***** Record excerpts *****
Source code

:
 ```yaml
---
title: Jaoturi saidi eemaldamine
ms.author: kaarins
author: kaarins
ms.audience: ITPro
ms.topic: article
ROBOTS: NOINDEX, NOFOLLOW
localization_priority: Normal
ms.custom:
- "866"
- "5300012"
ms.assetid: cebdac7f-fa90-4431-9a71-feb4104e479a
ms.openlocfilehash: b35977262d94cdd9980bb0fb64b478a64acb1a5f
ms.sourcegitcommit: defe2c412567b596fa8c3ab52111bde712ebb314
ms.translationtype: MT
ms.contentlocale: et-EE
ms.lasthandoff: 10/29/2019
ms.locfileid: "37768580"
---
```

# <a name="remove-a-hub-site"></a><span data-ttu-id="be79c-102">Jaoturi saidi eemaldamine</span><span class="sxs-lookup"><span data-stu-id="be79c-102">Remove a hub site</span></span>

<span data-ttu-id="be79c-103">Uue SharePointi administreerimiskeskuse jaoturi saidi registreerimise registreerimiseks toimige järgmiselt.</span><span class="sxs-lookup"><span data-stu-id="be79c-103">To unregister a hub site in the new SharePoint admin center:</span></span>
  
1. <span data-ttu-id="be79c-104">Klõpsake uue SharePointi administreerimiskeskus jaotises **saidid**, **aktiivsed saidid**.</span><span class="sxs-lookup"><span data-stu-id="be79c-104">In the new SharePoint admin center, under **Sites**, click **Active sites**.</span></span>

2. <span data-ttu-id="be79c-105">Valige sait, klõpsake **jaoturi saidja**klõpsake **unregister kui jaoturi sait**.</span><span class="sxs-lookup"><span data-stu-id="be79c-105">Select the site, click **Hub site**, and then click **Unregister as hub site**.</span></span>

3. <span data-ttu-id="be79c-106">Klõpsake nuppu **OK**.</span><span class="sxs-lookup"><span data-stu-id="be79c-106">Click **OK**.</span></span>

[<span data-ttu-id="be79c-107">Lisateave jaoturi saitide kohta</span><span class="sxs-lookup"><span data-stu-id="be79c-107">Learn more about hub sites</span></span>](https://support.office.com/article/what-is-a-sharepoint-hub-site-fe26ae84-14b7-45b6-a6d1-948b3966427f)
*****
# Exercise details
Every line above from the line with "click **Active sites**.</span></span>" to the line with "as hub site**.</span></span>", both included, must be reproduced exactly, and no other line may appear.

# Your solution
1. <span data-ttu-id="be79c-104">Klõpsake uue SharePointi administreerimiskeskus jaotises **saidid**, **aktiivsed saidid**.</span><span class="sxs-lookup"><span data-stu-id="be79c-104">In the new SharePoint admin center, under **Sites**, click **Active sites**.</span></span>

2. <span data-ttu-id="be79c-105">Valige sait, klõpsake **jaoturi saidja**klõpsake **unregister kui jaoturi sait**.</span><span class="sxs-lookup"><span data-stu-id="be79c-105">Select the site, click **Hub site**, and then click **Unregister as hub site**.</span></span>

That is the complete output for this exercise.